- Task item -
Skip all pictures. Write out the data below from its first line through the line that contains "difficulty while uploading.".

- Study material -
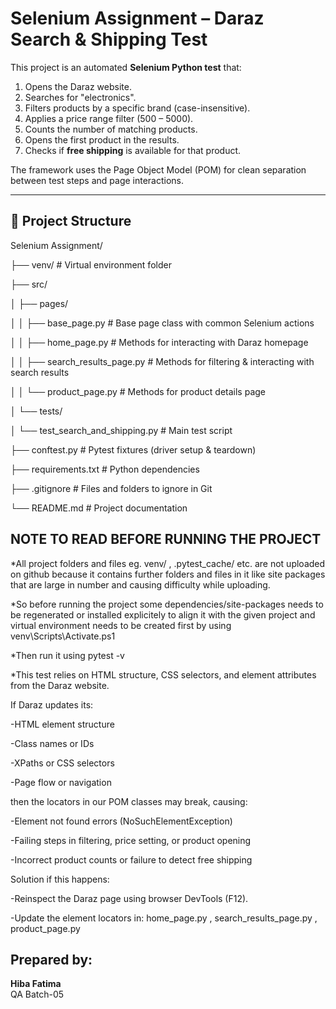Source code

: # Selenium Assignment – Daraz Search & Shipping Test

This project is an automated **Selenium Python test** that:
1. Opens the Daraz website.
2. Searches for "electronics".
3. Filters products by a specific brand (case-insensitive).
4. Applies a price range filter (500 – 5000).
5. Counts the number of matching products.
6. Opens the first product in the results.
7. Checks if **free shipping** is available for that product.

The framework uses the Page Object Model (POM) for clean separation between test steps and page interactions.

---
## 📂 Project Structure
Selenium Assignment/

├── venv/                              # Virtual environment folder

├── src/

│   ├── pages/

│   │   ├── base_page.py               # Base page class with common Selenium actions

│   │   ├── home_page.py               # Methods for interacting with Daraz homepage

│   │   ├── search_results_page.py     # Methods for filtering & interacting with search results

│   │   └── product_page.py            # Methods for product details page

│   └── tests/

│       └── test_search_and_shipping.py # Main test script

├── conftest.py                        # Pytest fixtures (driver setup & teardown)

├── requirements.txt                   # Python dependencies

├── .gitignore                         # Files and folders to ignore in Git

└── README.md                          # Project documentation


## NOTE TO READ BEFORE RUNNING THE PROJECT
*All project folders and files eg. venv/ , .pytest_cache/ etc. are not uploaded on github because it contains further folders and files in it like site packages that are large in number and causing difficulty while uploading.

*So before running the project some dependencies/site-packages needs to be regenerated or installed explicitely to align it with the given project and virtual environment needs to be created first by using venv\Scripts\Activate.ps1

*Then run it using pytest -v

*This test relies on HTML structure, CSS selectors, and element attributes from the Daraz website.

If Daraz updates its:

-HTML element structure

-Class names or IDs

-XPaths or CSS selectors

-Page flow or navigation

then the locators in our POM classes may break, causing:

-Element not found errors (NoSuchElementException)

-Failing steps in filtering, price setting, or product opening

-Incorrect product counts or failure to detect free shipping

Solution if this happens:

-Reinspect the Daraz page using browser DevTools (F12).

-Update the element locators in:
home_page.py , search_results_page.py , product_page.py

## Prepared by:
**Hiba Fatima**  
QA Batch-05
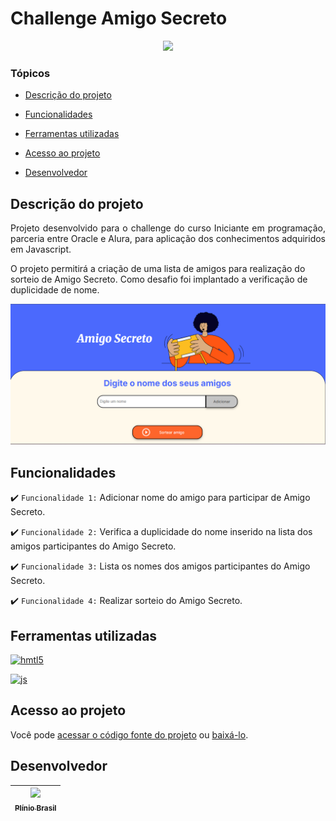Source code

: # Challenge Amigo Secreto

<p align="center">
   <img src="http://img.shields.io/static/v1?label=STATUS&message=DESENVOLVIDO&color=RED&style=for-the-badge" #vitrinedev/>
</p>

### Tópicos

- [Descrição do projeto](#descrição-do-projeto)

- [Funcionalidades](#funcionalidades)

- [Ferramentas utilizadas](#ferramentas-utilizadas)

- [Acesso ao projeto](#acesso-ao-projeto)

- [Desenvolvedor](#desenvolvedor)

## Descrição do projeto

<p align="justify">
Projeto desenvolvido para o challenge do curso Iniciante em programação, parceria entre Oracle e Alura, para aplicação dos conhecimentos adquiridos em Javascript.

O projeto permitirá a criação de uma lista de amigos para realização do sorteio de Amigo Secreto. Como desafio foi implantado a verificação de duplicidade de nome.

![Print da tela inicial do challenge amigo secreto](https://github.com/pliniobrasil/challenge-amigo-secreto/blob/main/assets/print-tela-amigo-secreto.png)
</p>

## Funcionalidades

:heavy_check_mark: `Funcionalidade 1:` Adicionar nome do amigo para participar de Amigo Secreto.

:heavy_check_mark: `Funcionalidade 2:` Verifica a duplicidade do nome inserido na lista dos amigos participantes do Amigo Secreto.

:heavy_check_mark: `Funcionalidade 3:` Lista os nomes dos amigos participantes do Amigo Secreto.

:heavy_check_mark: `Funcionalidade 4:` Realizar sorteio do Amigo Secreto.

## Ferramentas utilizadas

<a href="https://devicon.dev/" target="_blank"> <img src="https://cdn.jsdelivr.net/gh/devicons/devicon@latest/icons/html5/html5-original.svg" alt="hmtl5" width="40" height="40"/></a>

<a href="https://devicon.dev/" target="_blank"> <img src="https://cdn.jsdelivr.net/gh/devicons/devicon@latest/icons/javascript/javascript-original.svg" alt="js" width="40" height="40"/></a>

## Acesso ao projeto

Você pode [acessar o código fonte do projeto](https://github.com/pliniobrasil/challenge-amigo-secreto) ou [baixá-lo](https://github.com/pliniobrasil/challenge-amigo-secreto/archive/refs/heads/main.zip).

## Desenvolvedor

| [<img src="https://avatars.githubusercontent.com/u/78611970?v=4" width=115><br><sub>Plínio Brasil</sub>](https://github.com/pliniobrasil) |
| :---:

- Reply -
Source code

: # Selenium Assignment – Daraz Search & Shipping Test

This project is an automated **Selenium Python test** that:
1. Opens the Daraz website.
2. Searches for "electronics".
3. Filters products by a specific brand (case-insensitive).
4. Applies a price range filter (500 – 5000).
5. Counts the number of matching products.
6. Opens the first product in the results.
7. Checks if **free shipping** is available for that product.

The framework uses the Page Object Model (POM) for clean separation between test steps and page interactions.

---
## 📂 Project Structure
Selenium Assignment/

├── venv/                              # Virtual environment folder

├── src/

│   ├── pages/

│   │   ├── base_page.py               # Base page class with common Selenium actions

│   │   ├── home_page.py               # Methods for interacting with Daraz homepage

│   │   ├── search_results_page.py     # Methods for filtering & interacting with search results

│   │   └── product_page.py            # Methods for product details page

│   └── tests/

│       └── test_search_and_shipping.py # Main test script

├── conftest.py                        # Pytest fixtures (driver setup & teardown)

├── requirements.txt                   # Python dependencies

├── .gitignore                         # Files and folders to ignore in Git

└── README.md                          # Project documentation


## NOTE TO READ BEFORE RUNNING THE PROJECT
*All project folders and files eg. venv/ , .pytest_cache/ etc. are not uploaded on github because it contains further folders and files in it like site packages that are large in number and causing difficulty while uploading.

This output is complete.